About this exercise: Look in the listing below for the line that has "Geothermal, is the", then return it and each following line up to and including the one with "又称最近未用 (NRU)。", exactly and without pictures.

┌────────

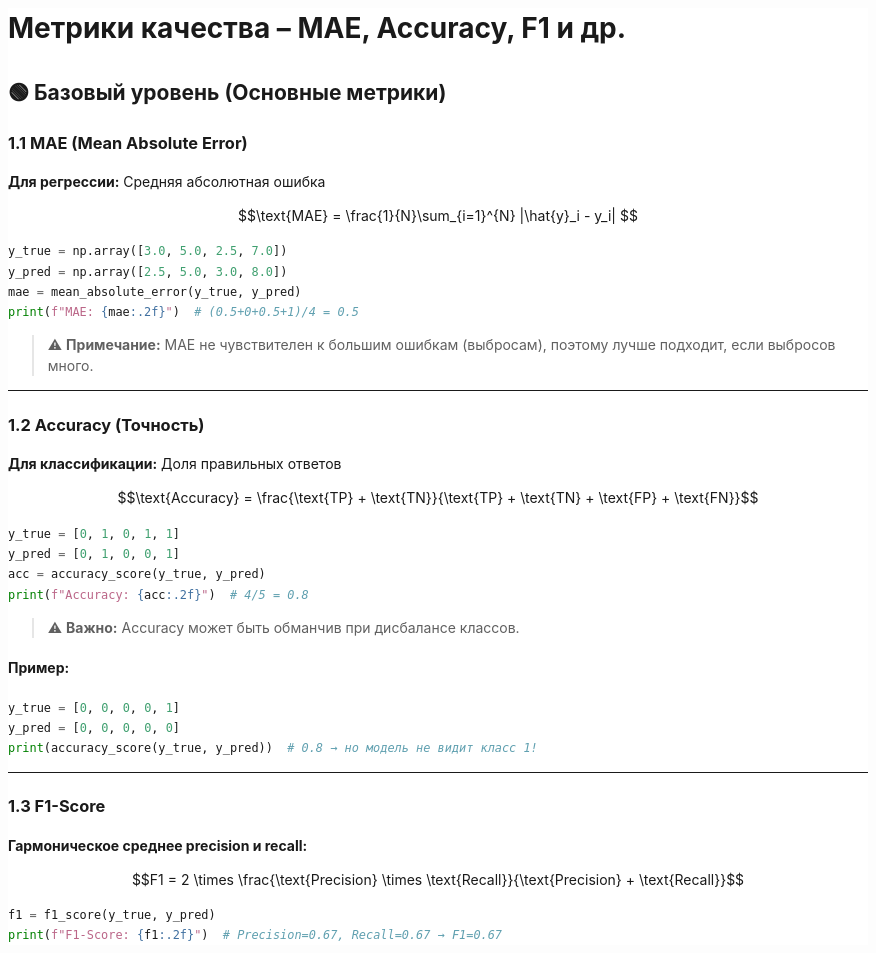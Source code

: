 # Метрики качества – MAE, Accuracy, F1 и др.

## 🟢 Базовый уровень (Основные метрики)

### 1.1 MAE (Mean Absolute Error)
**Для регрессии:** Средняя абсолютная ошибка
```math
\text{MAE} = \frac{1}{N}\sum_{i=1}^{N} |\hat{y}_i - y_i| 
```
```python
y_true = np.array([3.0, 5.0, 2.5, 7.0])
y_pred = np.array([2.5, 5.0, 3.0, 8.0])
mae = mean_absolute_error(y_true, y_pred)
print(f"MAE: {mae:.2f}")  # (0.5+0+0.5+1)/4 = 0.5
```

> ⚠️ **Примечание:** MAE не чувствителен к большим ошибкам (выбросам), поэтому лучше подходит, если выбросов много.

---

### 1.2 Accuracy (Точность)
**Для классификации:** Доля правильных ответов  
```math
\text{Accuracy} = \frac{\text{TP} + \text{TN}}{\text{TP} + \text{TN} + \text{FP} + \text{FN}}
```

```python
y_true = [0, 1, 0, 1, 1]
y_pred = [0, 1, 0, 0, 1]
acc = accuracy_score(y_true, y_pred)
print(f"Accuracy: {acc:.2f}")  # 4/5 = 0.8
```

> ⚠️ **Важно:** Accuracy может быть обманчив при дисбалансе классов.

#### Пример:
```python
y_true = [0, 0, 0, 0, 1]
y_pred = [0, 0, 0, 0, 0]
print(accuracy_score(y_true, y_pred))  # 0.8 → но модель не видит класс 1!
```

---

### 1.3 F1-Score
**Гармоническое среднее precision и recall:**  
```math
F1 = 2 \times \frac{\text{Precision} \times \text{Recall}}{\text{Precision} + \text{Recall}}
```

```python
f1 = f1_score(y_true, y_pred)
print(f"F1-Score: {f1:.2f}")  # Precision=0.67, Recall=0.67 → F1=0.67
```
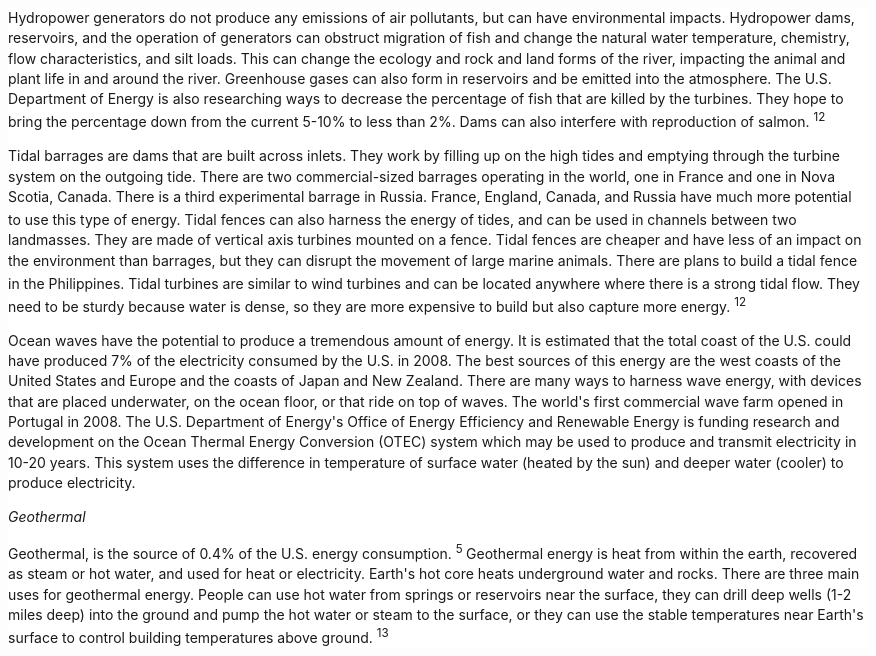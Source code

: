 </p>
<p>
Hydropower generators do not produce any emissions of air pollutants, but can have environmental impacts. Hydropower dams, reservoirs, and the operation of generators can obstruct migration of fish and change the natural water temperature, chemistry, flow characteristics, and silt loads. This can change the ecology and rock and land forms of the river, impacting the animal and plant life in and around the river.  Greenhouse gases can also form in reservoirs and be emitted into the atmosphere. The U.S. Department of Energy is also researching ways to decrease the percentage of fish that are killed by the turbines. They hope to bring the percentage down from the current 5-10% to less than 2%. Dams can also interfere with reproduction of salmon.
<sup>
12
</sup>
</p>
<p>
Tidal barrages are dams that are built across inlets. They work by filling up on the high tides and emptying through the turbine system on the outgoing tide. There are two commercial-sized barrages operating in the world, one in France and one in Nova Scotia, Canada. There is a third experimental barrage in Russia. France, England, Canada, and Russia have much more potential to use this type of energy.
<sup>
</sup>
Tidal fences can also harness the energy of tides, and can be used in channels between two landmasses. They are made of vertical axis turbines mounted on a fence. Tidal fences are cheaper and have less of an impact on the environment than barrages, but they can disrupt the movement of large marine animals. There are plans to build a tidal fence in the Philippines.
<sup>
</sup>
Tidal turbines are similar to wind turbines and can be located anywhere where there is a strong tidal flow. They need to be sturdy because water is dense, so they are more expensive to build but also capture more energy.
<sup>
12
</sup>
</p>
<p>
Ocean waves have the potential to produce a tremendous amount of energy. It is estimated that the total coast of the U.S. could have produced 7% of the electricity consumed by the U.S. in 2008. The best sources of this energy are the west coasts of the United States and Europe and the coasts of Japan and New Zealand. There are many ways to harness wave energy, with devices that are placed underwater, on the ocean floor, or that ride on top of waves. The world's first commercial wave farm opened in Portugal in 2008. The U.S. Department of Energy's Office of Energy Efficiency and Renewable Energy is funding research and development on the Ocean Thermal Energy Conversion (OTEC) system which may be used to produce and transmit electricity in 10-20 years. This system uses the difference in temperature of surface water (heated by the sun) and deeper water (cooler) to produce electricity.
</p>
<p>
<i>
Geothermal
</i>
</p>
<p>
Geothermal, is the source of 0.4% of the U.S. energy consumption.
<sup>
5
</sup>
Geothermal energy is heat from within the earth, recovered as steam or hot water, and used for heat or electricity. Earth's hot core heats underground water and rocks. There are three main uses for geothermal energy. People can use hot water from springs or reservoirs near the surface, they can drill deep wells (1-2 miles deep) into the ground and pump the hot water or steam to the surface, or they can use the stable temperatures near Earth's surface to control building temperatures above ground.
<sup>
13
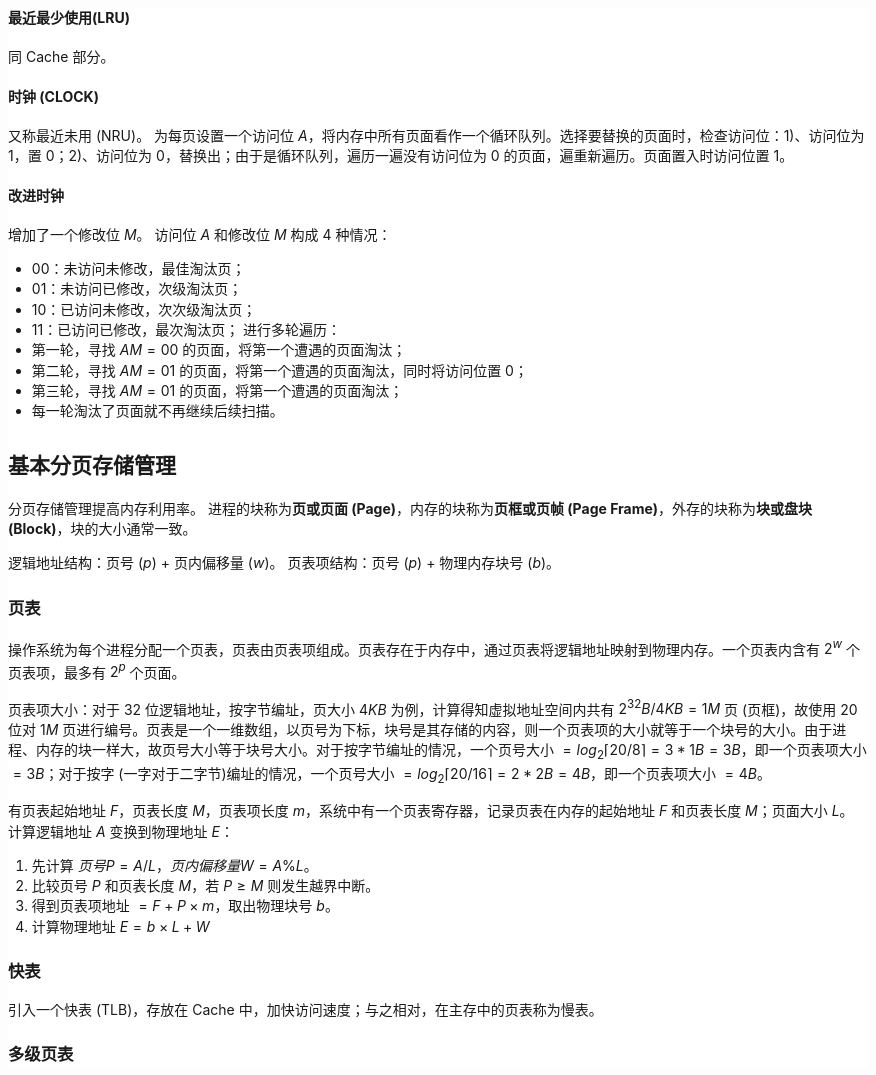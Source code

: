 #### 最近最少使用(LRU)

同 Cache 部分。

#### 时钟 (CLOCK)

又称最近未用 (NRU)。
为每页设置一个访问位 $A$，将内存中所有页面看作一个循环队列。选择要替换的页面时，检查访问位：1)、访问位为 1，置 0；2)、访问位为 0，替换出；由于是循环队列，遍历一遍没有访问位为 0 的页面，遍重新遍历。页面置入时访问位置 1。

#### 改进时钟

增加了一个修改位 $M$。
访问位 $A$ 和修改位 $M$ 构成 4 种情况：

- $00$：未访问未修改，最佳淘汰页；
- $01$：未访问已修改，次级淘汰页；
- $10$：已访问未修改，次次级淘汰页；
- $11$：已访问已修改，最次淘汰页；
  进行多轮遍历：
- 第一轮，寻找 $AM=00$ 的页面，将第一个遭遇的页面淘汰；
- 第二轮，寻找 $AM=01$ 的页面，将第一个遭遇的页面淘汰，同时将访问位置 0；
- 第三轮，寻找 $AM=01$ 的页面，将第一个遭遇的页面淘汰；
- 每一轮淘汰了页面就不再继续后续扫描。

## 基本分页存储管理

分页存储管理提高内存利用率。
进程的块称为**页或页面 (Page)**，内存的块称为**页框或页帧 (Page Frame)**，外存的块称为**块或盘块 (Block)**，块的大小通常一致。

逻辑地址结构：页号 ($p$) + 页内偏移量 ($w$)。
页表项结构：页号 ($p$) + 物理内存块号 ($b$)。

### 页表

操作系统为每个进程分配一个页表，页表由页表项组成。页表存在于内存中，通过页表将逻辑地址映射到物理内存。一个页表内含有 $2^w$ 个页表项，最多有 $2^p$ 个页面。

页表项大小：对于 $32$ 位逻辑地址，按字节编址，页大小 $4KB$ 为例，计算得知虚拟地址空间内共有 $2^{32}B / 4KB = 1M$ 页 (页框)，故使用 $20$ 位对 $1M$ 页进行编号。页表是一个一维数组，以页号为下标，块号是其存储的内容，则一个页表项的大小就等于一个块号的大小。由于进程、内存的块一样大，故页号大小等于块号大小。对于按字节编址的情况，一个页号大小 $=log_2\lceil{20/8}\rceil=3*1B=3B$，即一个页表项大小 $=3B$；对于按字 (一字对于二字节)编址的情况，一个页号大小 $=log_2\lceil{20/16}\rceil=2*2B=4B$，即一个页表项大小 $=4B$。

有页表起始地址 $F$，页表长度 $M$，页表项长度 $m$，系统中有一个页表寄存器，记录页表在内存的起始地址 $F$ 和页表长度 $M$；页面大小 $L$。
计算逻辑地址 $A$ 变换到物理地址 $E$：

1. 先计算 $页号 P=A/L$，$页内偏移量W=A\%L$。
2. 比较页号 $P$ 和页表长度 $M$，若 $P \ge M$ 则发生越界中断。
3. 得到页表项地址 $=F+P\times m$，取出物理块号 $b$。
4. 计算物理地址 $E=b\times L + W$

### 快表

引入一个快表 (TLB)，存放在 Cache 中，加快访问速度；与之相对，在主存中的页表称为慢表。

### 多级页表
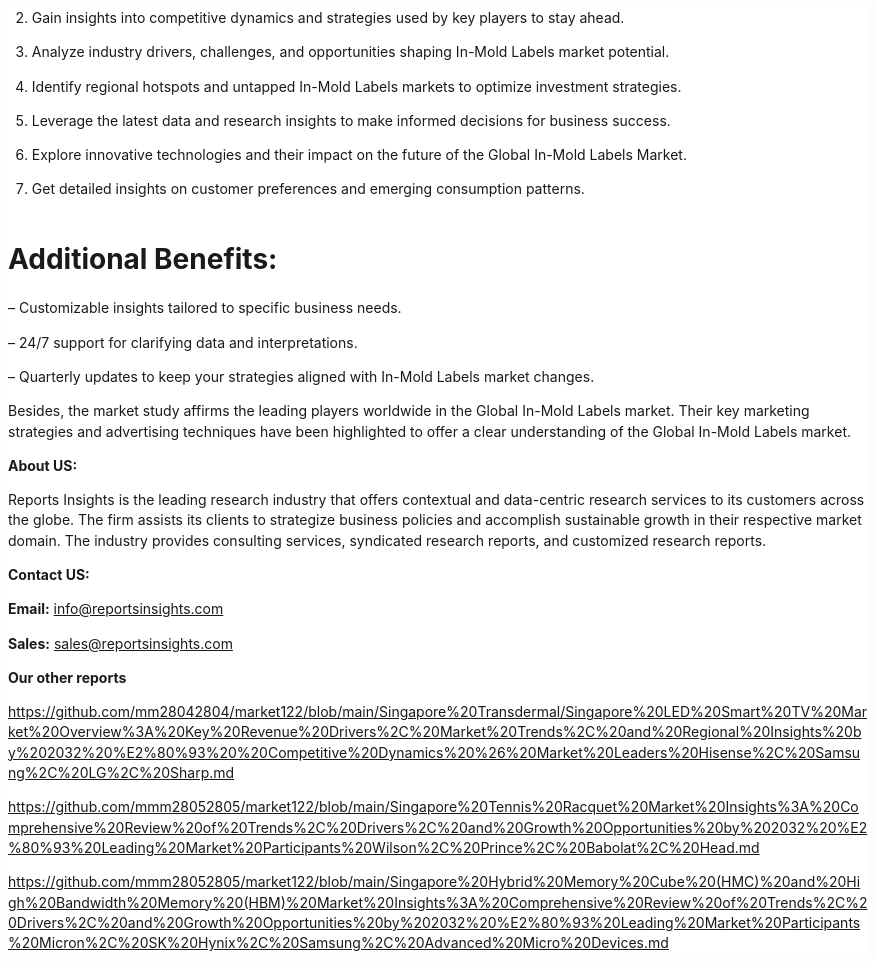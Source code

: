 2. Gain insights into competitive dynamics and strategies used by key players to stay ahead.

3. Analyze industry drivers, challenges, and opportunities shaping In-Mold Labels market potential.

4. Identify regional hotspots and untapped In-Mold Labels markets to optimize investment strategies.

5. Leverage the latest data and research insights to make informed decisions for business success.

6. Explore innovative technologies and their impact on the future of the Global In-Mold Labels Market.

7. Get detailed insights on customer preferences and emerging consumption patterns.

# <strong>Additional Benefits:</strong>

– Customizable insights tailored to specific business needs.

– 24/7 support for clarifying data and interpretations.

– Quarterly updates to keep your strategies aligned with In-Mold Labels market changes.

Besides, the market study affirms the leading players worldwide in the Global In-Mold Labels market. Their key marketing strategies and advertising techniques have been highlighted to offer a clear understanding of the Global In-Mold Labels market.

<strong><strong>About US</strong>:</strong>

Reports Insights is the leading research industry that offers contextual and data-centric research services to its customers across the globe. The firm assists its clients to strategize business policies and accomplish sustainable growth in their respective market domain. The industry provides consulting services, syndicated research reports, and customized research reports.

<strong>Contact US:</strong>

<p class=><b>Email:</b> <a href=mailto:info@reportsinsights.com>info@reportsinsights.com</a></p>
<p class=><b>Sales:</b> <a href=mailto:sales@reportsinsights.com>sales@reportsinsights.com</a></p>

<strong>Our other reports</strong>

<a href=https://github.com/mm28042804/market122/blob/main/Singapore%20Transdermal/Singapore%20LED%20Smart%20TV%20Market%20Overview%3A%20Key%20Revenue%20Drivers%2C%20Market%20Trends%2C%20and%20Regional%20Insights%20by%202032%20%E2%80%93%20%20Competitive%20Dynamics%20%26%20Market%20Leaders%20Hisense%2C%20Samsung%2C%20LG%2C%20Sharp.md>https://github.com/mm28042804/market122/blob/main/Singapore%20Transdermal/Singapore%20LED%20Smart%20TV%20Market%20Overview%3A%20Key%20Revenue%20Drivers%2C%20Market%20Trends%2C%20and%20Regional%20Insights%20by%202032%20%E2%80%93%20%20Competitive%20Dynamics%20%26%20Market%20Leaders%20Hisense%2C%20Samsung%2C%20LG%2C%20Sharp.md</a>

<a href=https://github.com/mmm28052805/market122/blob/main/Singapore%20Tennis%20Racquet%20Market%20Insights%3A%20Comprehensive%20Review%20of%20Trends%2C%20Drivers%2C%20and%20Growth%20Opportunities%20by%202032%20%E2%80%93%20Leading%20Market%20Participants%20Wilson%2C%20Prince%2C%20Babolat%2C%20Head.md>https://github.com/mmm28052805/market122/blob/main/Singapore%20Tennis%20Racquet%20Market%20Insights%3A%20Comprehensive%20Review%20of%20Trends%2C%20Drivers%2C%20and%20Growth%20Opportunities%20by%202032%20%E2%80%93%20Leading%20Market%20Participants%20Wilson%2C%20Prince%2C%20Babolat%2C%20Head.md</a>

<a href=https://github.com/mmm28052805/market122/blob/main/Singapore%20Hybrid%20Memory%20Cube%20(HMC)%20and%20High%20Bandwidth%20Memory%20(HBM)%20Market%20Insights%3A%20Comprehensive%20Review%20of%20Trends%2C%20Drivers%2C%20and%20Growth%20Opportunities%20by%202032%20%E2%80%93%20Leading%20Market%20Participants%20Micron%2C%20SK%20Hynix%2C%20Samsung%2C%20Advanced%20Micro%20Devices.md>https://github.com/mmm28052805/market122/blob/main/Singapore%20Hybrid%20Memory%20Cube%20(HMC)%20and%20High%20Bandwidth%20Memory%20(HBM)%20Market%20Insights%3A%20Comprehensive%20Review%20of%20Trends%2C%20Drivers%2C%20and%20Growth%20Opportunities%20by%202032%20%E2%80%93%20Leading%20Market%20Participants%20Micron%2C%20SK%20Hynix%2C%20Samsung%2C%20Advanced%20Micro%20Devices.md</a>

└────────

Task answer:
Geothermal, is the source of 0.4% of the U.S. energy consumption.
<sup>
5
</sup>
Geothermal energy is heat from within the earth, recovered as steam or hot water, and used for heat or electricity. Earth's hot core heats underground water and rocks. There are three main uses for geothermal energy. People can use hot water from springs or reservoirs near the surface, they can drill deep wells (1-2 miles deep) into the ground and pump the hot water or steam to the surface, or they can use the stable temperatures near Earth's surface to control building temperatures above ground.
<sup>
13
Source code

: #### 最近最少使用(LRU)

同 Cache 部分。

#### 时钟 (CLOCK)

又称最近未用 (NRU)。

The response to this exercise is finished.